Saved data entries

★ ★ ★ ★ ★ ★ ★

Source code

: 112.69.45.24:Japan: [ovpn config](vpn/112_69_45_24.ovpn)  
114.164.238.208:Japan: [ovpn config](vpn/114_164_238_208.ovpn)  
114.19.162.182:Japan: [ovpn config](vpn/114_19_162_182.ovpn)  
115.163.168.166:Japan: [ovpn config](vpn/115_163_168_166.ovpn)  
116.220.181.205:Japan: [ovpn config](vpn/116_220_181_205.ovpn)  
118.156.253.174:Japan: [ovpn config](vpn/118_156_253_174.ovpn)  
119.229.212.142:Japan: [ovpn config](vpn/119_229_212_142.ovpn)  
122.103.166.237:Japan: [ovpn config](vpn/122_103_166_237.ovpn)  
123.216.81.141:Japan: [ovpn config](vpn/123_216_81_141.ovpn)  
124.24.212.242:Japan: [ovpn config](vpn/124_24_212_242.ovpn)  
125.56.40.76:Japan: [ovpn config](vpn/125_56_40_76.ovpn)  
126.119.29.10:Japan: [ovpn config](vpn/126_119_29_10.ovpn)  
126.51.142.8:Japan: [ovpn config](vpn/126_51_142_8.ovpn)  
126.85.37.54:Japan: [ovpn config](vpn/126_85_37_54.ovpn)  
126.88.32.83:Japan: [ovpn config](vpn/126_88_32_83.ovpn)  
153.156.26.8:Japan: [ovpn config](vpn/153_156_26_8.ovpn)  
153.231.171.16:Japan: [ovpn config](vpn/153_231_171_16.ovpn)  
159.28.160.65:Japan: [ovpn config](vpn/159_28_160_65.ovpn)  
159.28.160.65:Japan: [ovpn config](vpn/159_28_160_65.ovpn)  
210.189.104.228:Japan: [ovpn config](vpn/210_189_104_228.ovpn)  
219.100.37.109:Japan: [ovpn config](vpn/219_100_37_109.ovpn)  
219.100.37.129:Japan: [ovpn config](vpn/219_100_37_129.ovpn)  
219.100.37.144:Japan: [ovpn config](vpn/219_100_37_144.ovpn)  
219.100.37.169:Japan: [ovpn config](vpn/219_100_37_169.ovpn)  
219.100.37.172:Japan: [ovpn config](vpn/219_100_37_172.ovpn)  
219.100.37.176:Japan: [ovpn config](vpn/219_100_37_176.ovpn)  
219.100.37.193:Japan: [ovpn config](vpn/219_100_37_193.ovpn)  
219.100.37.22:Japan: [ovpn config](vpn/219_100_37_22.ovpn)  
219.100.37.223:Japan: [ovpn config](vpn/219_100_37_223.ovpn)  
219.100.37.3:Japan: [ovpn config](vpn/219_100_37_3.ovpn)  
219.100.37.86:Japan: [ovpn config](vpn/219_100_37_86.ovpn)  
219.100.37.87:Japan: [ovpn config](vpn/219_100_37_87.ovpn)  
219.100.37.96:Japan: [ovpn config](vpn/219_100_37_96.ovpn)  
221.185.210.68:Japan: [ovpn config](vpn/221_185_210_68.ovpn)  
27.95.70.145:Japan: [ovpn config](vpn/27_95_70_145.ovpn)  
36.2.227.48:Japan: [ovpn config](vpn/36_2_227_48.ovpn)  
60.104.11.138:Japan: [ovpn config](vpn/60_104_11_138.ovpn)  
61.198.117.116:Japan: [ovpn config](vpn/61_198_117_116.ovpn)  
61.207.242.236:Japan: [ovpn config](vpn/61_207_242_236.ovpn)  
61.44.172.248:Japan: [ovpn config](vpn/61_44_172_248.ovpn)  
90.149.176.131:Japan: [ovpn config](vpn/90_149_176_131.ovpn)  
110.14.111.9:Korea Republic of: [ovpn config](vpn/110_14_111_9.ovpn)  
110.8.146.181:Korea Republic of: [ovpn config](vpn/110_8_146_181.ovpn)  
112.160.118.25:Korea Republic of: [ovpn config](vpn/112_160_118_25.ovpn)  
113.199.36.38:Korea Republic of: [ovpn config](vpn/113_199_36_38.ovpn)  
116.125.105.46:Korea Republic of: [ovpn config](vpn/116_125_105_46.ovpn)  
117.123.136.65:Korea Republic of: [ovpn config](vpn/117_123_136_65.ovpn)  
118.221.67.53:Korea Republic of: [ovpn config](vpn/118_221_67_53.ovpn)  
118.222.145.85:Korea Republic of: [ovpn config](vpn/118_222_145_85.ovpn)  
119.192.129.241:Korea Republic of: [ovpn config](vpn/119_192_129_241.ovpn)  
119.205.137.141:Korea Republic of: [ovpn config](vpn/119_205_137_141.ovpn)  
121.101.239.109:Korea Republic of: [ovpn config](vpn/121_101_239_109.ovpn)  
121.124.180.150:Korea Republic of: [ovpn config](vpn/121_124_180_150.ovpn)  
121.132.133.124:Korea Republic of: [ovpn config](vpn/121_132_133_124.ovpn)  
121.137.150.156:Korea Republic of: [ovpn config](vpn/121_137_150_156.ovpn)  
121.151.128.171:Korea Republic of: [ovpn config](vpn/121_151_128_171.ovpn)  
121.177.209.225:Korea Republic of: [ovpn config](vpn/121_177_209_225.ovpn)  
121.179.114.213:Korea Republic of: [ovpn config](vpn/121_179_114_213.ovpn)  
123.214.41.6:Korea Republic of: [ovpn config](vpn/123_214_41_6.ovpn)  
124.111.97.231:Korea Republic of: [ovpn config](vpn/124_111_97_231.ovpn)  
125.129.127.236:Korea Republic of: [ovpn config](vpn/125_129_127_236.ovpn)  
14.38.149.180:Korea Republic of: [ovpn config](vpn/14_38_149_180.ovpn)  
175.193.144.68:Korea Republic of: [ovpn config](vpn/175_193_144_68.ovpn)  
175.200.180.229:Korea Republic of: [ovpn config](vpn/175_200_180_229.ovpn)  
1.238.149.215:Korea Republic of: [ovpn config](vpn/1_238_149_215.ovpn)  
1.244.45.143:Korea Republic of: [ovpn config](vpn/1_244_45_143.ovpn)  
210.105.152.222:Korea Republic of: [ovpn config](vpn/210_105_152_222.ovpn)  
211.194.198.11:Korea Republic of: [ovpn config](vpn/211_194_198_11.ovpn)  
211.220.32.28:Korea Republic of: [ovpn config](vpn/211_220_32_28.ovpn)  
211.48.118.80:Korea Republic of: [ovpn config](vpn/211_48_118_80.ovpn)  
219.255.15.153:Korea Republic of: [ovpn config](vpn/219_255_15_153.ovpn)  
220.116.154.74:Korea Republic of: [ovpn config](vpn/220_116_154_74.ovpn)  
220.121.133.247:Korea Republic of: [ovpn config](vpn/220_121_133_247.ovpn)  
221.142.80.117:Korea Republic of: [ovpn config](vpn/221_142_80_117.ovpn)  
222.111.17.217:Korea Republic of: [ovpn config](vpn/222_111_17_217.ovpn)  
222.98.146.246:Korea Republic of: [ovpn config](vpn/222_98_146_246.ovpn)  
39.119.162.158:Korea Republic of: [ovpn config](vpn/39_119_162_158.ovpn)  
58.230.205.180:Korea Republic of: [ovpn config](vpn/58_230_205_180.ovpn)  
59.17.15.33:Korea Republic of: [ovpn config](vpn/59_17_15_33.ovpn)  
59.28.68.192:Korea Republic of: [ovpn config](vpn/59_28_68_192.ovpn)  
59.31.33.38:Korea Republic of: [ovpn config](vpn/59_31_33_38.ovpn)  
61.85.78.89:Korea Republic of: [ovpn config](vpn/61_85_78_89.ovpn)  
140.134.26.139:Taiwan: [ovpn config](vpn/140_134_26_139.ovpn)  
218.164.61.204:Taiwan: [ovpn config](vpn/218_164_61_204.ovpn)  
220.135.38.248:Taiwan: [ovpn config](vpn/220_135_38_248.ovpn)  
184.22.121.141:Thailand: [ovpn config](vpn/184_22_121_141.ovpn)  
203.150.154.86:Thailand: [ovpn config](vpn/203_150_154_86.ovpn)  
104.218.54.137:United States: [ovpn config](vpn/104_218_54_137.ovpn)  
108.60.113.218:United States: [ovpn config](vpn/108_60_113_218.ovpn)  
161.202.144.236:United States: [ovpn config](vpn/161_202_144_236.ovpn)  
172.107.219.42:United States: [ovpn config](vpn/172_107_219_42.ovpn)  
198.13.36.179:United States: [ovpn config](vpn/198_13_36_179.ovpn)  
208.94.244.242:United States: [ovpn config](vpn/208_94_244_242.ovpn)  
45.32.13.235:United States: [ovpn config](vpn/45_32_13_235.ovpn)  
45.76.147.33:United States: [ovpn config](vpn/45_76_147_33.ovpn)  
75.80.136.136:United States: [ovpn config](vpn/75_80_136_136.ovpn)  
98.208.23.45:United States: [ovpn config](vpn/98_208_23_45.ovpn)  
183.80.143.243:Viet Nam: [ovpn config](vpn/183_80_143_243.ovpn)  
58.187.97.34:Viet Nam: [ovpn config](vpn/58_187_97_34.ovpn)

★ ★ ★ ★ ★ ★ ★

PROBLEM
Every line that contains "Viet" should be copied out of the data.

SOLUTION
183.80.143.243:Viet Nam: [ovpn config](vpn/183_80_143_243.ovpn)  
58.187.97.34:Viet Nam: [ovpn config](vpn/58_187_97_34.ovpn)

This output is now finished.